I don’t say this to disrespect theologians, but to locate the doing of theology in its proper context. Which is context. New theology doesn’t arise because we somehow have new revelations into the nature of God. It arises because new cultural and social contexts demand theological innovation so that we can re-appropriate what we already know for the mission of the church. 

In this respect theologians are like scientists, but not in the sense of making new discoveries about God. Rather in the sense that scientists are constantly reaching into their own past, and particularly into the past of mathematics, to find tools and insights that allow them to better frame current discoveries. 

For scientists new information through experimentation constantly demands new theories; new frameworks to account for all the relationships between known facts. So, for example, a 19th century mathematical oddity called symmetry becomes the 20th century center of the standard model of particle physics.

The leaders of the church are in a very similar position. As they observe their cultural context as it changes they find that the theological theories that once worked well become inadequate. And like scientists they need to seek treasures both new and old. 

There are two dangers. The more dangerous, quite evident, is that theologians will mistake current theological expressions for eternal verities. An example is claims within the UMC to represent “orthodoxy” or “what the church has always and everywhere believed” with what are in fact post-enlightenment, contemporary English language reiterations of ancient creeds and customs. As if somehow the readers could be cast back into a pre-modern worldview out of which to read them. 

It is admirable to seek to think “with the church through the ages,” but it is a dangerous fallacy to believe one can think “like a church” whose mind was and is shaped by constantly shifting cultural contexts. A 21st century Christian can no more reiterate the mind of the apostles than the costumed character in faux armor at a Renaissance Faire can reiterate the mind of medieval knight.  And in any case what scripture speaks of is the renewal of the mind, not its preservation. 

The second danger is that theologians will mistake the need for insight into new contexts with a demand for theological novelty. An example is contemporary UMC progressives who believe they can simply shove Augustine and Aquinas overboard, ditch unattractive theories of the atonement, and embrace whatever sounds reasonable in the contemporary social consciousness or social sciences as theological truth. 

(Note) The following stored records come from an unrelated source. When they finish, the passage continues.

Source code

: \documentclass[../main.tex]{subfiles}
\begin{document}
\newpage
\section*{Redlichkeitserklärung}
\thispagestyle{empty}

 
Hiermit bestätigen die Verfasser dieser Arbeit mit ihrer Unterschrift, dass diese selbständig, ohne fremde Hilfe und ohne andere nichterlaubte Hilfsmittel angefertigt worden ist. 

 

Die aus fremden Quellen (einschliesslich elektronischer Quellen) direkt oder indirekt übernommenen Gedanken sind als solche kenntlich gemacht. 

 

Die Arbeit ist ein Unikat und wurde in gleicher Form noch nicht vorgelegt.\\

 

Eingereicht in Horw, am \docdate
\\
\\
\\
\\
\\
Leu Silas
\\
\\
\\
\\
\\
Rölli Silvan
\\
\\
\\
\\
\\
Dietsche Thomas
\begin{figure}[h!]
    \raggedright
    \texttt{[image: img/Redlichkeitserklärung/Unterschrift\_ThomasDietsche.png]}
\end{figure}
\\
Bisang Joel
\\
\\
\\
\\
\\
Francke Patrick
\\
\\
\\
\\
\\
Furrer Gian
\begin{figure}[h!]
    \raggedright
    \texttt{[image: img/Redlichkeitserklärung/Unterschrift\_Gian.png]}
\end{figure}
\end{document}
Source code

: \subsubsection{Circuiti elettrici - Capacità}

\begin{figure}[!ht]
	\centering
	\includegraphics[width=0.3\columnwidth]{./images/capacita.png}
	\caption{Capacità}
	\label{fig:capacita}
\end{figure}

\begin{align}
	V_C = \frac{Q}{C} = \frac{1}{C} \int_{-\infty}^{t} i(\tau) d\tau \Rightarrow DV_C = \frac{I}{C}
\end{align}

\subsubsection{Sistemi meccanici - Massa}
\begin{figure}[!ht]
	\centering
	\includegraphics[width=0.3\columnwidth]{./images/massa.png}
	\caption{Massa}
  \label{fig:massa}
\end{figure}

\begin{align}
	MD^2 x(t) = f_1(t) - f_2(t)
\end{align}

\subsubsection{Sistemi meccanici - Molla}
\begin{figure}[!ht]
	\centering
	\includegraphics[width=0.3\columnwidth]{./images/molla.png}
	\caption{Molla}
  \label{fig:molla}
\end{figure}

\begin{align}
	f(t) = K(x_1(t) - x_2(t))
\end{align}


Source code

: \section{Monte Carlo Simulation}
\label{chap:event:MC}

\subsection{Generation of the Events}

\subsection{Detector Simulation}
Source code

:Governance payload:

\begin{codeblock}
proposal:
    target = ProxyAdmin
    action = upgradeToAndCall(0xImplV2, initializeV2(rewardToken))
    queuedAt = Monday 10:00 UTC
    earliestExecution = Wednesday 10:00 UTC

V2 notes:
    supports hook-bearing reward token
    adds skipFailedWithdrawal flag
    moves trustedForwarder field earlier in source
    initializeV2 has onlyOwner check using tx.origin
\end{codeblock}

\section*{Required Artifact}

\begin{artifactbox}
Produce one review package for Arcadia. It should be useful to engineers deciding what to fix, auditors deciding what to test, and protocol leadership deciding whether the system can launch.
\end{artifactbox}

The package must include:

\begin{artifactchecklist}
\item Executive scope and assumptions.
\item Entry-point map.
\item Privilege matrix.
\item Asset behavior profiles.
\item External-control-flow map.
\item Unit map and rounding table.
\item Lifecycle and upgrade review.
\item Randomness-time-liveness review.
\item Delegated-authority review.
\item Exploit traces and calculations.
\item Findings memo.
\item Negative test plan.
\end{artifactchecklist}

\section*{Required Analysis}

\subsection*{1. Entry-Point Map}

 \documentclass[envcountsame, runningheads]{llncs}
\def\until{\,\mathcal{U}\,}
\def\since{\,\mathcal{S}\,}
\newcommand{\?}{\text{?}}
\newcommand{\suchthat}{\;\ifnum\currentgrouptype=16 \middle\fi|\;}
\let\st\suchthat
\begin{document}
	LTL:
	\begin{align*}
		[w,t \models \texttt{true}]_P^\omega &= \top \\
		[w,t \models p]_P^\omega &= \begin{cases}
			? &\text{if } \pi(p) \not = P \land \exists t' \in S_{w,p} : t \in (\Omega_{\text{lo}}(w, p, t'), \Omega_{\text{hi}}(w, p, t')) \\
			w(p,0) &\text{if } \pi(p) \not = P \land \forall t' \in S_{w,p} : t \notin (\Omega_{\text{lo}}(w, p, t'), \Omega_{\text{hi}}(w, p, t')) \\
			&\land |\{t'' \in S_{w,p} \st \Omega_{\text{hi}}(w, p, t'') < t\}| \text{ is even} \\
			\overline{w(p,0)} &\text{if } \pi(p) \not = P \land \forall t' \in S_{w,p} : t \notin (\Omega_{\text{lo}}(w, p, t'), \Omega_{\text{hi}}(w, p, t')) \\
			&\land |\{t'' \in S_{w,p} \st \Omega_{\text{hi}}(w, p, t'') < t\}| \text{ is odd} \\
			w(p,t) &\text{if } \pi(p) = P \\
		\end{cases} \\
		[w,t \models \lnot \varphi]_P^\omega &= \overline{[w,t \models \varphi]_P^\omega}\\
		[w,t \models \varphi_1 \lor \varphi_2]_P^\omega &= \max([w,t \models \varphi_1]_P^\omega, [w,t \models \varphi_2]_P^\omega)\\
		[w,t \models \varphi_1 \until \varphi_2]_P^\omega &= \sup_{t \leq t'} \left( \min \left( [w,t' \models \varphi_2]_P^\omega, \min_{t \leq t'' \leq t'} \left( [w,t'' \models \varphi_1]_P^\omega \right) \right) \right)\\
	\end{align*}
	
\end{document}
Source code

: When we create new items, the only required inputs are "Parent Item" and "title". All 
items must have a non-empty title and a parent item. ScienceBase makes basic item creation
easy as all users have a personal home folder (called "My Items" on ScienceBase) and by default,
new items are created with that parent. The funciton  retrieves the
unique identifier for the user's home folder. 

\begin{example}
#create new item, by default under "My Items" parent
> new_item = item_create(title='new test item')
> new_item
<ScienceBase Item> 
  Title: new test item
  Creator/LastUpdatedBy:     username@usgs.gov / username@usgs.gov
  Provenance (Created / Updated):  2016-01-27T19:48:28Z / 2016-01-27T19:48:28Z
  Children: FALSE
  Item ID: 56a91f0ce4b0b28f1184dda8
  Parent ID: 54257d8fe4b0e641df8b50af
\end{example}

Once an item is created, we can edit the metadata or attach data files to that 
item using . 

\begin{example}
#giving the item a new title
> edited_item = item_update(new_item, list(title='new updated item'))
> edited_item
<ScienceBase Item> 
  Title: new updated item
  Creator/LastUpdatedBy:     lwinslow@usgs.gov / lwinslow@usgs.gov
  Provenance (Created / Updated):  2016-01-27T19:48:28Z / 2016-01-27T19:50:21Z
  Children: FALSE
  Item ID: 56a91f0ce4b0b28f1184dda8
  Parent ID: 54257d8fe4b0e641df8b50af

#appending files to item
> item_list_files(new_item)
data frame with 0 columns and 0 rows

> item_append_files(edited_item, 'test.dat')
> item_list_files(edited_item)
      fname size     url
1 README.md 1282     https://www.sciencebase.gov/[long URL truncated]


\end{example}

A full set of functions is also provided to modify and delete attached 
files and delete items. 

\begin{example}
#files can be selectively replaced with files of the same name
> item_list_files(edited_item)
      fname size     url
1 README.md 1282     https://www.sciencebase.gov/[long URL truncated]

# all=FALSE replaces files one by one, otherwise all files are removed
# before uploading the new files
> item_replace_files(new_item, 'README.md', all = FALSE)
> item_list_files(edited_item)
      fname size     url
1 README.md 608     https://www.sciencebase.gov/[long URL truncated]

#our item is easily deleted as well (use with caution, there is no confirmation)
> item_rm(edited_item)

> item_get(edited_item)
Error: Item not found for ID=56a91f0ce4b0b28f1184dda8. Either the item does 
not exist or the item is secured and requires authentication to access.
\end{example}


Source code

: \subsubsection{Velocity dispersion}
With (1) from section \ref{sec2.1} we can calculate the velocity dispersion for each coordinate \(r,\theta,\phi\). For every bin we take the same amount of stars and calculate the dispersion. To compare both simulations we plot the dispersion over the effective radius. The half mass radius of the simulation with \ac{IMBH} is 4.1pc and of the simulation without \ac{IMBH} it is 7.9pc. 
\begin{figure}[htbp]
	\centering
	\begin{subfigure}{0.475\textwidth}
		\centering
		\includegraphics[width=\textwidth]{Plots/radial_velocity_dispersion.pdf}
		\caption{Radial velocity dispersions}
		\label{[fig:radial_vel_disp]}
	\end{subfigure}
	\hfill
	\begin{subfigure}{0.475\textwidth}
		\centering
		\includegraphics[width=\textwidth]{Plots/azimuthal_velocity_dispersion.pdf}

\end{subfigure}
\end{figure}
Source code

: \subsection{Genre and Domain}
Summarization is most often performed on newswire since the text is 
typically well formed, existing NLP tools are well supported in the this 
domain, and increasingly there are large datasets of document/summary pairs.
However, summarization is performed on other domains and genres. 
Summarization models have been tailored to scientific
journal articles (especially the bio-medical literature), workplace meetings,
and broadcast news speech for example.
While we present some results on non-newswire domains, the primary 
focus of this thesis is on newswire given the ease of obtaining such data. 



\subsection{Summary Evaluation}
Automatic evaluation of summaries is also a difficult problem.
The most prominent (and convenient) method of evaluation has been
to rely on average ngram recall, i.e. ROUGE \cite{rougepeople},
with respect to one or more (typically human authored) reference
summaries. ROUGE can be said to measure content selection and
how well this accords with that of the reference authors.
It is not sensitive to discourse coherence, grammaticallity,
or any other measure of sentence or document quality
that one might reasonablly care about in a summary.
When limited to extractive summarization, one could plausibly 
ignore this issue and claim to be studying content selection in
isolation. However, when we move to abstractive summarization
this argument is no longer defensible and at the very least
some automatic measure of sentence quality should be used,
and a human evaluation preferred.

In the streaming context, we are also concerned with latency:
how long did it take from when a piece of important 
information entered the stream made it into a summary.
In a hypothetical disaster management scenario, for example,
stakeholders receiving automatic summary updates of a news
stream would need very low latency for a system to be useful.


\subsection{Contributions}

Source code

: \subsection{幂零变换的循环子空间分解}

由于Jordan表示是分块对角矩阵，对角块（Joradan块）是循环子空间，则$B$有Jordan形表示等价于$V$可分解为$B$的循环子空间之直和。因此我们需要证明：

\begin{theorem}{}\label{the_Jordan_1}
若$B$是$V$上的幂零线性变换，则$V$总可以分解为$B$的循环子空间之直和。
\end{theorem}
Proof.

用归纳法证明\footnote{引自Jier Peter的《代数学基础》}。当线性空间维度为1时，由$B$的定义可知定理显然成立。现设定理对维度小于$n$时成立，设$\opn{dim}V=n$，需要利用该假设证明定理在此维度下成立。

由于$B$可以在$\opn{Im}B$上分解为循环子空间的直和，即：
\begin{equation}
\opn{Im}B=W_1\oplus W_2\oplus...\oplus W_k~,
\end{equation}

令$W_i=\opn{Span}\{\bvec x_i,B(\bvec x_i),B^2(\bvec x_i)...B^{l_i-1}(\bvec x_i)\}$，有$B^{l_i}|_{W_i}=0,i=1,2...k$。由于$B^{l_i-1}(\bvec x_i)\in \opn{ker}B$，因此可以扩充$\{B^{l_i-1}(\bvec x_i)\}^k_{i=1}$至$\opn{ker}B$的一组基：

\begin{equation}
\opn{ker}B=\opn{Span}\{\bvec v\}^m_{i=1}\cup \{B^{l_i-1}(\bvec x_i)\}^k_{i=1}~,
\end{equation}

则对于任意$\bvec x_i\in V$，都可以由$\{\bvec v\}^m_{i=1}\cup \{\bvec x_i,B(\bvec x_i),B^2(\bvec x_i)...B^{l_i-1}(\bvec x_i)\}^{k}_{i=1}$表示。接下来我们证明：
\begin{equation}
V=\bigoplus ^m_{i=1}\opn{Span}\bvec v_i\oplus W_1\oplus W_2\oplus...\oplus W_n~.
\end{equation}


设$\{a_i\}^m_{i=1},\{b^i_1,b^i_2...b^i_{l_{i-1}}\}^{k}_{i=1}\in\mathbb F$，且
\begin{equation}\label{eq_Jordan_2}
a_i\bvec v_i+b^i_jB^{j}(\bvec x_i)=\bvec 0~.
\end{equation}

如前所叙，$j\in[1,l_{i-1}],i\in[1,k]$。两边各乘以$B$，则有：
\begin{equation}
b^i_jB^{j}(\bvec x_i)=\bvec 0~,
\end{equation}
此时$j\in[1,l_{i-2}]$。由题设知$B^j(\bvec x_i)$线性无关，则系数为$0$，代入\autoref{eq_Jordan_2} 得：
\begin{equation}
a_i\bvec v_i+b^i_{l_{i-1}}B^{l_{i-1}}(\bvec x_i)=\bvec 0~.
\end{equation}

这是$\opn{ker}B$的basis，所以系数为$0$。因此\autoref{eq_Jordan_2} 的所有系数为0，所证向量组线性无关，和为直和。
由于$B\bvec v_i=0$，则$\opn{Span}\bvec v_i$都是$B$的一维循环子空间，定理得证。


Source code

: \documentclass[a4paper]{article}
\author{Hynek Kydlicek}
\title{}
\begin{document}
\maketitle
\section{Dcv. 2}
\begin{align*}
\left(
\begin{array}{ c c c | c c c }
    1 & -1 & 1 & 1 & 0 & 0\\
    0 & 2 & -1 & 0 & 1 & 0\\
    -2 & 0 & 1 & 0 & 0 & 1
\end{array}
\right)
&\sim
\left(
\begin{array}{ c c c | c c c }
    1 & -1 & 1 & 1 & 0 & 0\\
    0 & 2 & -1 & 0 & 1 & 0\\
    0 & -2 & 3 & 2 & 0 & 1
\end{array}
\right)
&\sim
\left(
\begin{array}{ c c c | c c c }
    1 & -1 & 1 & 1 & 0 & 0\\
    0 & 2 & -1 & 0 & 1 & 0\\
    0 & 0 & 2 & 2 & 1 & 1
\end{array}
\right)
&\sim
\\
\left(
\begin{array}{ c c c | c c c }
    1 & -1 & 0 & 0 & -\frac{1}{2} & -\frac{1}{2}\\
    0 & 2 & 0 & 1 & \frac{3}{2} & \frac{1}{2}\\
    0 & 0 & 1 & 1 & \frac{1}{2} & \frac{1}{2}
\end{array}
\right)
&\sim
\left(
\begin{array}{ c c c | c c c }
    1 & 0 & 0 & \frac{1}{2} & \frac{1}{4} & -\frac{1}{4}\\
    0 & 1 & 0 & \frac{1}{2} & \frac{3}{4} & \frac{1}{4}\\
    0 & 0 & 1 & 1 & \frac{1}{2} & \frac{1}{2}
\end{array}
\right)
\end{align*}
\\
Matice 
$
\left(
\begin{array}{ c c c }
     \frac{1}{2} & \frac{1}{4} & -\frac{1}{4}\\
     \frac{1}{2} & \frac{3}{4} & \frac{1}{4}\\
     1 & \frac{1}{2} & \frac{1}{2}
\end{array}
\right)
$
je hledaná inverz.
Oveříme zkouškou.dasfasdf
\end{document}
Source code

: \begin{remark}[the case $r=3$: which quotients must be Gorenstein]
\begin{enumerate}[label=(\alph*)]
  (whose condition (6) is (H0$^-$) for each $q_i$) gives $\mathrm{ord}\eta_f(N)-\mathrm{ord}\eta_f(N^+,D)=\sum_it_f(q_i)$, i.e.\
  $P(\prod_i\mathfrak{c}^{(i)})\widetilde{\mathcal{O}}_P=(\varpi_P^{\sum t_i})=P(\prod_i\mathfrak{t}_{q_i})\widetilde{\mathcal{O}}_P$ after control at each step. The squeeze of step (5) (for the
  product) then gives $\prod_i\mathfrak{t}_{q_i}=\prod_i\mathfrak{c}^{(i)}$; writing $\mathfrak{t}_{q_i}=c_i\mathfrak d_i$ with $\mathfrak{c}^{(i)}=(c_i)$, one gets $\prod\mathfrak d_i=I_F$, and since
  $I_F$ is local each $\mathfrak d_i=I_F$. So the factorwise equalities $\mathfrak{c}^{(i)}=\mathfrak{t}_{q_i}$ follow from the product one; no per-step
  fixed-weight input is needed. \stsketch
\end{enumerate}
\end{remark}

The treasure chest of tradition holds within it wisdom which, while not necessarily relevant to particular individuals and cultures of the moment, may well hold the key to faithfully and meaningfully articulating the gospel for others in another place and time. Progress isn’t illusory, but unless you have a theology of progressive revelation and are able to identify with certainty the emerging revelatory moments the claim to know more about God’s love than the apostles, or for that matter earlier generations of theologians, is dubious.

And unnecessary. What we know that they didn’t know isn’t more about God’s love. What we know is more about the current context in which that love must be both manifest and proclaimed. What we know is more about how God is incarnate, is manifest in our culture, than those from earlier times and other cultures could possibly know. Simply because they didn’t know our culture. 

What this requires of Christian leaders is a regular attention to both contemporary culture with its framing of the human situation and the treasure chest of tradition within which we may well find the wisdom to address the human situation with the gospel has already been formulated. What we must learn to never do is dismiss either the new or the old we find within.

And when we disagree we could recognize that our disagreements lie at the intersection of a shared desire to manifest and proclaim the gospel and different understandings of the contemporary culture in which we are called to work. Instead of attacking one another’s treasures we would do better to appreciate one another’s differing insights. 

Comments

Popular posts from this blog

The Regionalization of the Bible?

The Real United Methodist Church

UM Regionalization - Is it Fair?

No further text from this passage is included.